At each slot, a node makes (locally randomly determined) SAMPLES_PER_SLOT queries for samples from their peers. A node utilizes custodied_rows() and custodied_columns() to determine which peer(s) to request from. If a node has enough good/honest peers across all rows and columns, this has a high chance of success.

Upon sampling, the node sends an DO_YOU_HAVE packet for all samples to all peers who are determined to custody this sample according to their custodied_rows/custodied_columns. All peers answer first with a bitfield of the samples that they have.

Upon receiving a sample, a node will pass on the sample to any node which did not previously have this sample, known by DO_YOU_HAVE response (but was supposed to have it according to its custodied_rows/custodied_columns).

Peer scoring

Due to the deterministic custody functions, a node knows exactly what a peer should be able to respond to. In the event that a peer does not respond to samples of their custodied rows/columns, a node may downscore or disconnect from a peer.

Note: a peer might not respond to requests either because they are dishonest (don’t actually custody the data), because of bandwidth saturation (local throttling), or because they were, themselves, not able to get all the samples. In the first two cases, the peer is not of consistent DAS value and a node can/should seek to optimize for better peers. In the latter, the node can make local determinations based on repeated DO_YOU_HAVE queries to that peer and other peers to assess the value/honesty of the peer.

DAS providers

A DAS provider is a consistently-available-for-DAS-queries, super-full (or high capacity) node. To the p2p, these look just like other nodes but with high advertised capacity, and they should generally be able to be latently found via normal discovery.

They can also be found out-of-band and configured into a node to connect to directly and prioritize. E.g., some L2 DAO might support 10 super-full nodes as a public good, and nodes could choose to add some set of these to their local configuration to bolster their DAS quality of service.

Such direct peering utilizes a feature supported out of the box today on all nodes and can complement (and reduce attackability) of alternative peer discovery mechanisms.

A note on fork choice

The fork choice rule (essentially a DA filter) is orthogonal to a given DAS design, other than the efficiency of particular design impacting it.

In any DAS design, there are probably a few degrees of freedom around timing, acceptability of short-term re-orgs, etc.

For example, the fork choice rule might require validators to do successful DAS on slot N to be able to include block of slot N in it’s fork choice. That’s the tightest DA filter.
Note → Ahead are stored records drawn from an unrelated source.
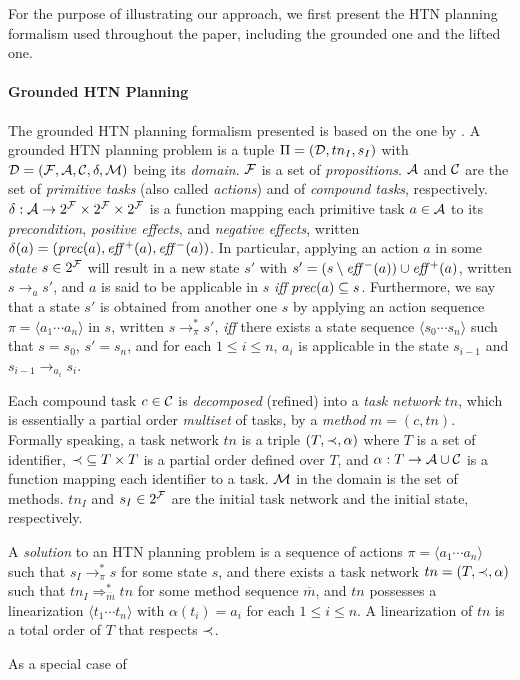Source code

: For the purpose of illustrating our approach, we first present the HTN planning formalism used throughout the paper, including the grounded one and the lifted one. %

\paragraph{Grounded HTN Planning} The grounded HTN planning formalism presented is based on the one by . A grounded HTN planning problem is a tuple $\Pi{} = (\mathcal{D}{}, tn_{I}, s_{I})$ with $\mathcal{D}{} = (\mathcal{F}{}, \mathcal{A}{}, \mathcal{C}{}, \delta, \mathcal{M}{})$ being its \emph{domain}. $\mathcal{F}{}$ is a set of \emph{propositions}. $\mathcal{A}{}$ and $\mathcal{C}{}$ are the set of \emph{primitive tasks} (also called \emph{actions}) and of \emph{compound tasks}, respectively. $\delta: \mathcal{A}{} \to 2^{\mathcal{F}{}} \times 2^{\mathcal{F}{}} \times 2^{\mathcal{F}{}}$ is a function mapping each primitive task $a \in \mathcal{A}{}$ to its \emph{precondition}, \emph{positive effects}, and \emph{negative effects}, written $\delta(a) = (\mathit{prec}(a), \mathit{eff}{}^{+}(a), \mathit{eff}{}^{-}(a))$. In particular, applying an action $a$ in some \emph{state} $s \in 2^{\mathcal{F}{}}$ will result in a new state $s'$ with $s' = (s \setminus \mathit{eff}{}^{-}(a)) \cup \mathit{eff}{}^{+}(a)$, written $s \to_{a} s'$, and $a$ is said to be applicable in $s$ \emph{iff} $\mathit{prec}(a) \subseteq s$. Furthermore, we say that a state $s'$ is obtained from another one $s$ by applying an action sequence $\pi = \langle a_{1} \cdots a_{n} \rangle$ in $s$, written $s \to^{\ast}_{\pi} s'$, \emph{iff} there exists a state sequence $\langle s_{0} \cdots s_{n} \rangle$ such that $s = s_{0}$, $s' = s_{n}$, and for each $1 \leq i \leq n$, $a_{i}$ is applicable in the state $s_{i - 1}$ and $s_{i - 1} \to_{a_{i}} s_{i}$. 

Each compound task $c \in \mathcal{C}{}$ is \emph{decomposed} (refined) into a \emph{task network} $tn$, which is essentially a partial order \emph{multiset} of tasks, by a \emph{method} $m = (c, tn)$. Formally speaking, a task network $tn$ is a triple $(T, \mathord{\prec}{}, \alpha)$ where $T$ is a set of identifier, $\mathord{\prec}{} \subseteq T \times T$ is a partial order defined over $T$, and $\alpha: T \to \mathcal{A}{} \cup \mathcal{C}{}$ is a function mapping each identifier to a task. $\mathcal{M}{}$ in the domain is the set of methods. $tn_{I}$ and $s_{I} \in 2^{\mathcal{F}{}}$ are the initial task network and the initial state, respectively.


A \emph{solution} to an HTN planning problem is a sequence of actions $\pi = \langle a_{1} \cdots a_{n} \rangle$ such that $s_{I} \to^{\ast}_{\pi} s$ for some state $s$, and there exists a task network $tn = (T, \mathord{\prec}{}, \alpha)$ such that $tn_{I} \Rightarrow^{\ast}_{\overline{m}} tn$ for some method sequence $\overline{m}$, and $tn$ possesses a linearization $\langle t_{1} \cdots t_{n} \rangle$ with $\alpha(t_{i}) = a_{i}$ for each $1 \leq i \leq n$. A linearization of $tn$ is a total order of $T$ that respects $\mathord{\prec}{}$.

As a special case of 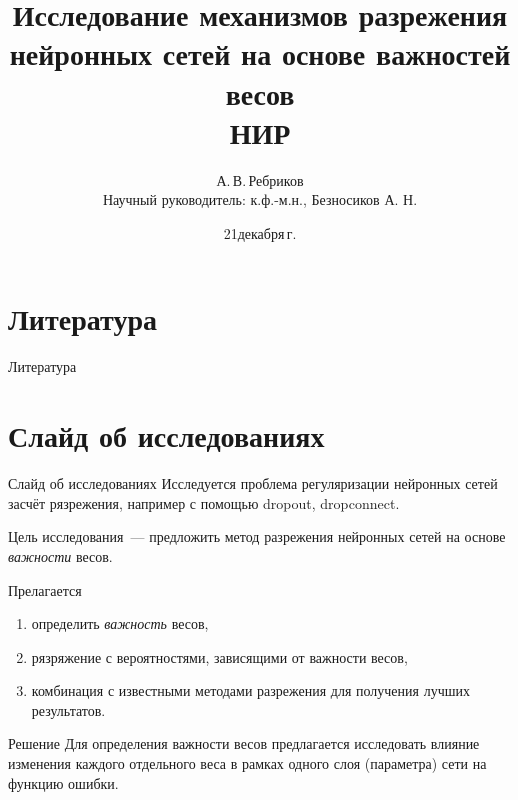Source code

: \documentclass[10pt,pdf,hyperref={unicode}]{beamer}
\title[Исследование механизмов разрежения нейронных сетей на основе важностей весов]{Исследование механизмов разрежения нейронных сетей на основе важностей весов \\ НИР}
\author{А.\,В.\,Ребриков \\ Научный руководитель:	к.ф.-м.н., Безносиков А. Н.}
\institute[]{Московский физико-технический институт}
\date[2024]{\small 21\;декабря\;2024\,г.}
\begin{document}
\begin{frame}
\titlepage
\end{frame}



\section{Литература}
\begin{frame}{Литература}


\end{frame}


\section{Слайд об исследованиях}
\begin{frame}{Слайд об исследованиях}
\bigskip
Исследуется проблема регуляризации нейронных сетей засчёт рязрежения, например с помощью dropout, dropconnect.
\begin{block}{Цель исследования~---}
предложить метод разрежения нейронных сетей на основе \emph{важности} весов.
\end{block}
\begin{block}{Прелагается}
\justifying
\begin{enumerate}[1)]
\item определить \emph{важность} весов,
\item рязряжение с вероятностями, зависящими от важности весов,
\item комбинация с известными методами разрежения для получения лучших результатов.
\end{enumerate}
\end{block}
\begin{block}{Решение}
Для определения важности весов предлагается исследовать влияние изменения каждого отдельного веса в рамках одного слоя (параметра) сети на функцию ошибки.
\end{block}
\end{frame}

\end{document}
But trailing filters are also probably acceptable, knowing that there might be some failures/short re-orgs but that it doesn’t hurt the aggregate security. E.g. The rule could be – DAS must be completed for slot N-1 for a child block in N to be included in the fork choice.

Such trailing techniques and their analyiss will be valuable for any DAS construction. The question is — can you relax how quickly you need to do DA and in the worst case not confirm unavailable data via attestations/finality, and what impact does it have on short-term re-orgs and fast confirmation rules.

TODO: Simulation and Analysis of PeerDAS

The crux of PeerDAS is that each node can find/maintain enough peers of enough capacity at each slot to meet their sampling requirements.

Thus for a given data size, we can easily simulate network distributions (node count, distributions of node type/capacity, number sample-requests each node can respond to, minimum number of peers, etc) to understand the chances of successful DAS at each slot.

We can calculate/simulate safe data sizes of various parametrizations and assumptions, e.g.:

  • a homogeneous network of minimally honest nodes at a roughly 4844 custody requirement
  • the above but then accented with 100 super-full nodes with X capacity for queries
  • all sorts of distributions in between

Next up – simulations of various network distributions to anchor our understanding of the bounds of this method.

20 Likes

Could you, please, explain, where did the number of samples, 75, come from?
Also as SAMPLES_PER_ROW_COLUMN is bigger than NUMBER_OF_ROWS_AND_COLUMNS does it mean we will put several samples in every cell?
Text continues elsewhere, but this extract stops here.